Porque, indiscutiblemente, la derecha ha sabido sonreír mucho mejor que sus contrincantes durante todos estos años. Y si ataño fue el toque bronceado y pícaro de Eduardo Zaplana, aprendido de su maestro Julio Iglesias, el que encandiló al electorado, ahora, tras la visita de Joseph Ratzinger, los aspirantes del PP confían en repetir triunfo poniendo el acento familiar en ese ponderado rictus alegre y amable. No en vano, observando sus caras fotografiadas se tiene la sensación de que todos esos felices momentos familiares, esas decenas de bodas, bautizos y comuniones vividas con su inevitable fotografía, no han sido para el candidato conservador más que capítulos de un largo entrenamiento que culminó en ese definitivo posado para el cartel electoral.
Por eso nos resulta difícil no encontrar en un rostro como el de Francisco Camps, el reflejo de aquel tío con quien acabábamos enfrascados en inocentes juegos de cartas las lejanas sobremesas de Navidad; igual que intuimos en el semblante de Rita Barberá, la rememoranza de aquella peculiar tía–abuela que nos preparaba unas sabrosas torrijas, con doble ración de azúcar y canela, con las que se hacía perdonar su soltera extravagancia.
Todo es perfecto en esas grandes sonrisas de centro derecha. El gesto de los candidatos nos deja entrever sus dientes incisivos por entre unos labios entornados, ligeramente, sólo lo justo para no poner excesivamente al descubierto unos caninos que pudieran amedrentar, hacer temer a quien los mira que detrás de esos colmillos pudiese existir un desmesurado afán por hincarle el diente privatizador a los servicios públicos, a algún negocio urbanístico o, directamente, a las arcas de la administración.
Por el contrario, en la orilla progresista del mar indefinido del centrismo, no parecen terminar de encontrar la medida al difícil arte de la sonrisa democrática. Joan Ignasi Pla, por ejemplo, se dirige desde los carteles a su potencial votante con una sonrisa apretada de labios cerrados. Gesto forzado y desconcertante para quien lo contempla, incapaz de descifrar si el mohín del candidato es debido a un exceso de pudor, herencia de una lejana austeridad izquierdista, o a un desesperado intento por ocultar algún resquicio de halitosis política. En suma, una ocultación bucal difícil de interpretar en alguien que, por otro lado, se afana en prometer prótesis dentales gratuitas en sus mensajes radiofónicos.

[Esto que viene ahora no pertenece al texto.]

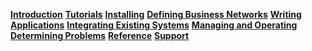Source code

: **[Introduction]({{site.baseurl}}/introduction/introduction.html)**
**[Tutorials]({{site.baseurl}}/tutorials/tutorialindex.html)**
**[Installing]({{site.baseurl}}/installing/prerequisites.html)**
**[Defining Business Networks]({{site.baseurl}}/introduction/businessnetwork.html)**
**[Writing Applications]({{site.baseurl}}/applications/genapp.html)**
**[Integrating Existing Systems]({{site.baseurl}}/integrating/integrating-index.html)**
**[Managing and Operating]({{site.baseurl}}/managing/managingindex.html)**
**[Determining Problems]({{site.baseurl}}/problems/diagnostics.html)**
**[Reference]({{site.baseurl}}/reference/MeetTheModules.html)**
**[Support]({{site.baseurl}}/support/index.html)**
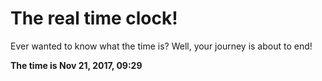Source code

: # The real time clock!

Ever wanted to know what the time is? Well, your journey is about to end!

**The time is Nov 21, 2017, 09:29**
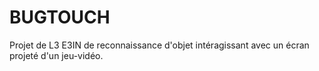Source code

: # BUGTOUCH
Projet de L3 E3IN de reconnaissance d'objet intéragissant avec un écran projeté d'un jeu-vidéo.
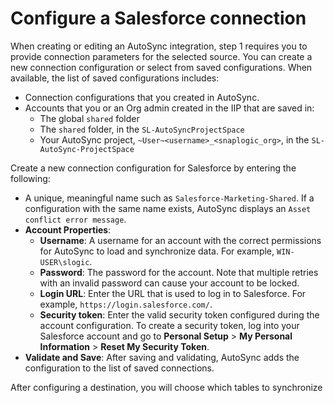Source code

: # Configure a Salesforce connection

When creating or editing an AutoSync integration, step 1 requires you to provide connection parameters for the selected source. You can create a new connection configuration or select from saved configurations. When available, the list of saved configurations includes:

-   Connection configurations that you created in AutoSync.
-   Accounts that you or an Org admin created in the IIP that are saved in:
    -   The global `shared` folder
    -   The `shared` folder, in the `SL-AutoSyncProjectSpace`
    -   Your AutoSync project, `~User~<username>_<snaplogic_org>`, in the `SL-AutoSync-ProjectSpace`

Create a new connection configuration for Salesforce by entering the following:

-   A unique, meaningful name such as `Salesforce-Marketing-Shared`. If a configuration with the same name exists, AutoSync displays an `Asset conflict error message`.
-   **Account Properties**:
    -   **Username**: A username for an account with the correct permissions for AutoSync to load and synchronize data. For example, `WIN-USER\slogic`.
    -   **Password**: The password for the account. Note that multiple retries with an invalid password can cause your account to be locked.
    -   **Login URL**: Enter the URL that is used to log in to Salesforce. For example, `https://login.salesforce.com/`.
    -   **Security token**: Enter the valid security token configured during the account configuration. To create a security token, log into your Salesforce account and go to **Personal Setup** \> **My Personal Information** \> **Reset My Security Token**.
-   **Validate and Save**: After saving and validating, AutoSync adds the configuration to the list of saved connections.


After configuring a destination, you will choose which tables to synchronize

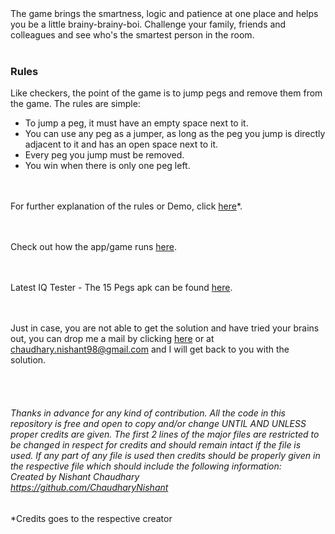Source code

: <body>
The game brings the smartness, logic and patience at one place and helps you be a little brainy-brainy-boi. Challenge your family, friends and colleagues and see who's the smartest person in the room.
<br><br><h3>Rules</h3>
Like checkers, the point of the game is to jump pegs and remove them from the game. The rules are simple:
<ul>
  <li>To jump a peg, it must have an empty space next to it.</li>
  <li>You can use any peg as a jumper, as long as the peg you jump is directly adjacent to it and has an open space next to it.</li>
  <li>Every peg you jump must be removed.</li>
  <li>You win when there is only one peg left.</li>
</ul>

<br><br>For further explanation of the rules or Demo, click <a href="https://drive.google.com/open?id=1QcRtzjpXXP3XTvu7fXfa4oxDIsxwX4eV">here</a>*.

<br><br>Check out how the app/game runs <a href="https://youtu.be/Udd1IuyZHrI">here</a>.

<br><br>Latest IQ Tester - The 15 Pegs apk can be found <a href="https://github.com/ChaudharyNishant/IQ-Tester/releases">here</a>.

<br><br>Just in case, you are not able to get the solution and have tried your brains out, you can drop me a mail by clicking <a href="mailto:chaudhary.nishant98@gmail.com?Subject=Help!%20I%20need%20solution%20for%20IQ%20Tester" target="_top">here</a> or at chaudhary.nishant98@gmail.com and I will get back to you with the solution.

<br><br><h6><i>Thanks in advance for any kind of contribution. All the code in this repository is free and open to copy and/or change UNTIL AND UNLESS proper credits are given. The first 2 lines of the major files are restricted to be changed in respect for credits and should remain intact if the file is used. If any part of any file is used then credits should be properly given in the respective file which should include the following information:
<br>Created by Nishant Chaudhary
<br>https://github.com/ChaudharyNishant</i></h6>

*Credits goes to the respective creator
</body>
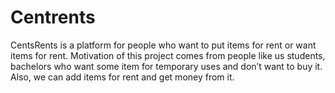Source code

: # Centrents
CentsRents is a platform for people who want to put items for rent or want items for rent. Motivation of this project comes from people like us students, bachelors who want some item for temporary uses and don’t want to buy it. Also, we can add items for rent and get money from it.
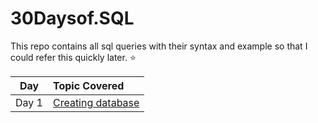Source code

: # 30Daysof.SQL

This repo contains all sql queries with their syntax and example so that I could refer this quickly later. ⭐

| Day | Topic Covered |
| :----:|:------------------|
| Day 1 | [Creating database](https://github.com/Ruchip16/30Daysof.SQL/blob/main/Day%201%20-%20CREATE.md) |

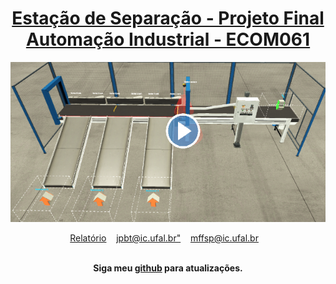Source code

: <div align="center">
	<h1>
	<a href = "https://github.com/joaopedrobritot/Projeto-Automacao">
	 Estação de Separação - Projeto Final Automação Industrial - ECOM061 
	</a> 
	</h1>
</div>
<div align="center">
	<a href="https://drive.google.com/file/d/1sl1qM4Y3RulJGkvow5xDrq74peMI2tI4/view?usp=sharing"><img src="/src/video_tumb.png" class="media-object  img-responsive img-thumbnail"></a>
<br>
</div>

<p align="center">
	<a href="https://github.com/joaopedrobritot/Projeto-Automacao/report/Relatório Projeto - Automação - João Pedro - Mateus Felismino.pdf">Relatório</a>&nbsp;&nbsp;&nbsp;
	<a href="mailto:jpbt@ic.ufal.br" >jpbt@ic.ufal.br"</a>&nbsp;&nbsp;&nbsp;
	<a href="mailto:mffsp@ic.ufal.br" >mffsp@ic.ufal.br</a>&nbsp;&nbsp;&nbsp;
	
	
</p>

<br>

<div align="center">
	<b>Siga meu <a href="https://github.com/mffdsp"> github</a> para atualizações.</b>
</div>
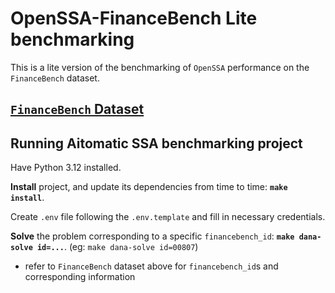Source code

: <!-- markdownlint-disable MD043 -->

# OpenSSA-FinanceBench Lite benchmarking

This is a lite version of the benchmarking of `OpenSSA` performance
on the `FinanceBench` dataset.

## [`FinanceBench` Dataset](https://github.com/patronus-ai/financebench/blob/main/financebench_sample_150.csv)

## Running Aitomatic SSA benchmarking project

Have Python 3.12 installed.

__Install__ project, and update its dependencies from time to time:
__`make install`__.

Create `.env` file following the `.env.template` and fill in necessary credentials.

__Solve__ the problem corresponding to a specific `financebench_id`:
__`make dana-solve id=...`__. (eg: `make dana-solve id=00807`)

- refer to `FinanceBench` dataset above for `financebench_id`s
and corresponding information
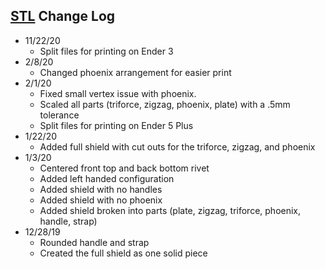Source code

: ## [STL](STL) Change Log
- 11/22/20
  - Split files for printing on Ender 3
- 2/8/20
  - Changed phoenix arrangement for easier print
- 2/1/20
  - Fixed small vertex issue with phoenix.
  - Scaled all parts (triforce, zigzag, phoenix, plate) with a .5mm tolerance
  - Split files for printing on Ender 5 Plus
- 1/22/20
  - Added full shield with cut outs for the triforce, zigzag, and phoenix
- 1/3/20
  - Centered front top and back bottom rivet
  - Added left handed configuration
  - Added shield with no handles
  - Added shield with no phoenix
  - Added shield broken into parts (plate, zigzag, triforce, phoenix, handle, strap)
- 12/28/19
  - Rounded handle and strap
  - Created the full shield as one solid piece
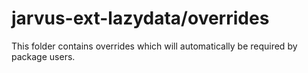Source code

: # jarvus-ext-lazydata/overrides

This folder contains overrides which will automatically be required by package users.
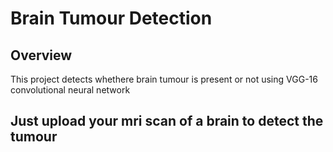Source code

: <h1>Brain Tumour Detection</h1>

<h2>Overview</h2>

<p>This project detects whethere brain tumour is present or not using VGG-16 convolutional neural network </p>

<h2>Just upload your mri scan of a brain to detect the tumour</h2>

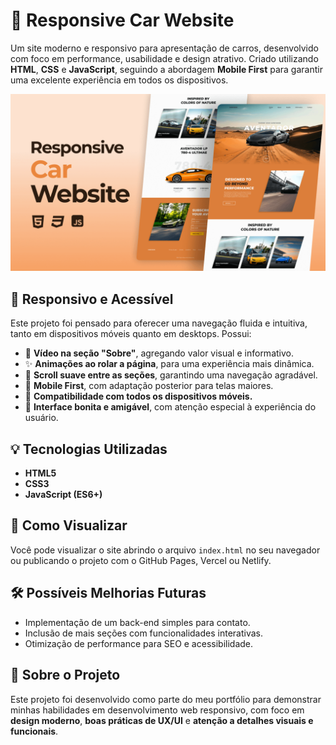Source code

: # 🚗 Responsive Car Website

Um site moderno e responsivo para apresentação de carros, desenvolvido com foco em performance, usabilidade e design atrativo. Criado utilizando **HTML**, **CSS** e **JavaScript**, seguindo a abordagem **Mobile First** para garantir uma excelente experiência em todos os dispositivos.

![Preview](/preview.png)

## 📱 Responsivo e Acessível

Este projeto foi pensado para oferecer uma navegação fluida e intuitiva, tanto em dispositivos móveis quanto em desktops. Possui:

- 🎥 **Vídeo na seção "Sobre"**, agregando valor visual e informativo.
- ✨ **Animações ao rolar a página**, para uma experiência mais dinâmica.
- 🎯 **Scroll suave entre as seções**, garantindo uma navegação agradável.
- 🧠 **Mobile First**, com adaptação posterior para telas maiores.
- 📱 **Compatibilidade com todos os dispositivos móveis.**
- 🎨 **Interface bonita e amigável**, com atenção especial à experiência do usuário.

## 💡 Tecnologias Utilizadas

- **HTML5**
- **CSS3**
- **JavaScript (ES6+)**

## 🚀 Como Visualizar

Você pode visualizar o site abrindo o arquivo `index.html` no seu navegador ou publicando o projeto com o GitHub Pages, Vercel ou Netlify.

## 🛠️ Possíveis Melhorias Futuras

- Implementação de um back-end simples para contato.
- Inclusão de mais seções com funcionalidades interativas.
- Otimização de performance para SEO e acessibilidade.

## 💼 Sobre o Projeto

Este projeto foi desenvolvido como parte do meu portfólio para demonstrar minhas habilidades em desenvolvimento web responsivo, com foco em **design moderno**, **boas práticas de UX/UI** e **atenção a detalhes visuais e funcionais**.

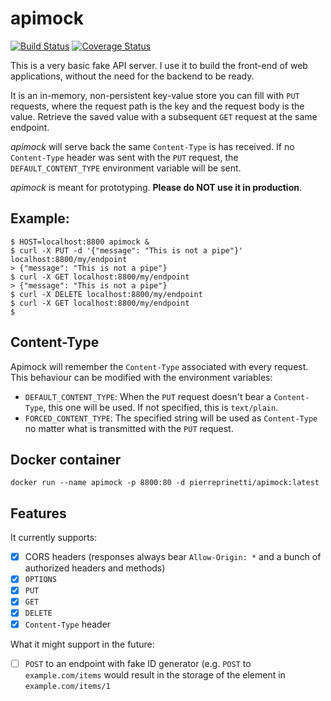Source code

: # apimock
[![Build Status](https://travis-ci.org/pierreprinetti/apimock.svg?branch=master)](https://travis-ci.org/pierreprinetti/apimock)
[![Coverage Status](https://coveralls.io/repos/github/pierreprinetti/apimock/badge.svg?branch=master)](https://coveralls.io/github/pierreprinetti/apimock?branch=master)

This is a very basic fake API server. I use it to build the front-end of web applications, without the need for the backend to be ready.

It is an in-memory, non-persistent key-value store you can fill with `PUT` requests, where the request path is the key and the request body is the value.
Retrieve the saved value with a subsequent `GET` request at the same endpoint.

_apimock_ will serve back the same `Content-Type` is has received. If no `Content-Type` header was sent with the `PUT` request, the `DEFAULT_CONTENT_TYPE` environment variable will be sent.

_apimock_ is meant for prototyping. **Please do NOT use it in production**.

## Example:

    $ HOST=localhost:8800 apimock &
    $ curl -X PUT -d '{"message": "This is not a pipe"}' localhost:8800/my/endpoint
    > {"message": "This is not a pipe"}
    $ curl -X GET localhost:8800/my/endpoint
    > {"message": "This is not a pipe"}
    $ curl -X DELETE localhost:8800/my/endpoint
    $ curl -X GET localhost:8800/my/endpoint
    $

## Content-Type
Apimock will remember the `Content-Type` associated with every request. This behaviour can be modified with the environment variables:

- `DEFAULT_CONTENT_TYPE`: When the `PUT` request doesn't bear a `Content-Type`, this one will be used. If not specified, this is `text/plain`.
- `FORCED_CONTENT_TYPE`: The specified string will be used as `Content-Type` no matter what is transmitted with the `PUT` request.

## Docker container

    docker run --name apimock -p 8800:80 -d pierreprinetti/apimock:latest

## Features

It currently supports:
- [x] CORS headers (responses always bear `Allow-Origin: *` and a bunch of authorized headers and methods)
- [x] `OPTIONS`
- [x] `PUT`
- [x] `GET`
- [x] `DELETE`
- [x] `Content-Type` header

What it might support in the future:
- [ ] `POST` to an endpoint with fake ID generator (e.g. `POST` to `example.com/items` would result in the storage of the element in `example.com/items/1`
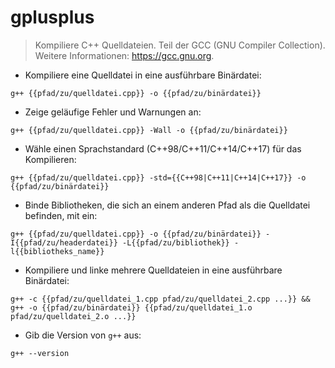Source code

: # gplusplus

> Kompiliere C++ Quelldateien.
> Teil der GCC (GNU Compiler Collection).
> Weitere Informationen: <https://gcc.gnu.org>.

- Kompiliere eine Quelldatei in eine ausführbare Binärdatei:

`g++ {{pfad/zu/quelldatei.cpp}} -o {{pfad/zu/binärdatei}}`

- Zeige geläufige Fehler und Warnungen an:

`g++ {{pfad/zu/quelldatei.cpp}} -Wall -o {{pfad/zu/binärdatei}}`

- Wähle einen Sprachstandard (C++98/C++11/C++14/C++17) für das Kompilieren:

`g++ {{pfad/zu/quelldatei.cpp}} -std={{C++98|C++11|C++14|C++17}} -o {{pfad/zu/binärdatei}}`

- Binde Bibliotheken, die sich an einem anderen Pfad als die Quelldatei befinden, mit ein:

`g++ {{pfad/zu/quelldatei.cpp}} -o {{pfad/zu/binärdatei}} -I{{pfad/zu/headerdatei}} -L{{pfad/zu/bibliothek}} -l{{bibliotheks_name}}`

- Kompiliere und linke mehrere Quelldateien in eine ausführbare Binärdatei:

`g++ -c {{pfad/zu/quelldatei_1.cpp pfad/zu/quelldatei_2.cpp ...}} && g++ -o {{pfad/zu/binärdatei}} {{pfad/zu/quelldatei_1.o pfad/zu/quelldatei_2.o ...}}`

- Gib die Version von `g++` aus:

`g++ --version`
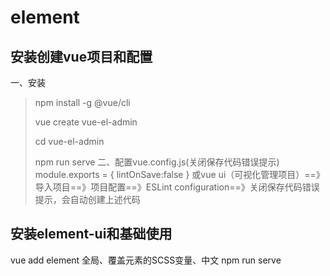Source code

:# element

## 安装创建vue项目和配置

一、安装
>npm install -g @vue/cli
>
>vue create vue-el-admin
>
>cd vue-el-admin
>
>npm run serve
二、配置vue.config.js(关闭保存代码错误提示)
module.exports = {
    lintOnSave:false
}
或vue ui（可视化管理项目）==》导入项目==》项目配置==》ESLint configuration==》关闭保存代码错误提示，会自动创建上述代码

## 安装element-ui和基础使用

vue add element
全局、覆盖元素的SCSS变量、中文
npm run serve
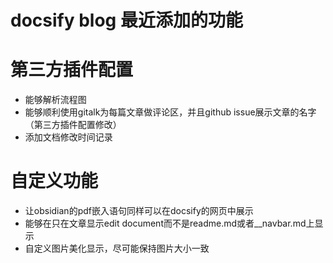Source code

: # docsify blog 最近添加的功能

# 第三方插件配置
- 能够解析流程图
- 能够顺利使用gitalk为每篇文章做评论区，并且github issue展示文章的名字（第三方插件配置修改）
- 添加文档修改时间记录

# 自定义功能
- 让obsidian的pdf嵌入语句同样可以在docsify的网页中展示
- 能够在只在文章显示edit document而不是readme.md或者__navbar.md上显示
- 自定义图片美化显示，尽可能保持图片大小一致
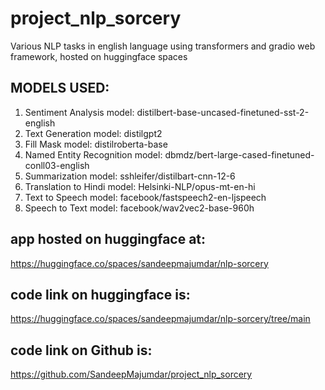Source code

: # project_nlp_sorcery
Various NLP tasks in english language using transformers and gradio web framework, hosted on huggingface spaces
## MODELS USED:
1. Sentiment Analysis model: distilbert-base-uncased-finetuned-sst-2-english
2. Text Generation model: distilgpt2
3. Fill Mask model: distilroberta-base
4. Named Entity Recognition model: dbmdz/bert-large-cased-finetuned-conll03-english
5. Summarization model: sshleifer/distilbart-cnn-12-6
6. Translation to Hindi model: Helsinki-NLP/opus-mt-en-hi
7. Text to Speech model: facebook/fastspeech2-en-ljspeech
8. Speech to Text model: facebook/wav2vec2-base-960h

## app hosted on huggingface at:
https://huggingface.co/spaces/sandeepmajumdar/nlp-sorcery

## code link on huggingface is:
https://huggingface.co/spaces/sandeepmajumdar/nlp-sorcery/tree/main

## code link on Github is:
https://github.com/SandeepMajumdar/project_nlp_sorcery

Frente al acomplejado gesto de Pla, Carmen Alborch se convierte en la sonrisa desbordada del socialismo valenciano. La ex ministra de cultura apuesta por la alegría como bandera. Es la política hecha verbena. La alternativa a la casta y familiar Valencia de los populares se convierte para Alborch en un Cap i Casal hecho espectáculo, con giganta, cabezudos y merchandising diseñados por Javier Mariscal y Francis Montesinos. Una fiesta de colores a la que resulte tentador acercarse, aun a sabiendas de que al día siguiente sólo nos quedará el decepcionante dolor de cabeza de la resaca.
Por ello, ante este panorama de labios amables, uno agradece la actitud de Glòria Marcos, su renuncia a la sonrisa dental del buen candidato. Porque aunque los pactos con Enric Morera le hayan obligado a un peinado que poco le favorece, la cabeza de cartel del Compromís prefiere desde su fotografía callejera dirigirse al transeúnte/ciudadano, no con la ensayada expresión de forzada simpatía en los labios, sino con la firmeza de su mirada. Encaramada en las paredes la coordinadora de EU parece buscar por las acera el guiño anónimo de algún vistazo cómplice en hacer posible un cambio. Aunque, eso sí, con su silueta básica de blanco y negro, parece recordarnos que, a pesar de las sonrisas y los colores, las cosas siguen estando jodidas.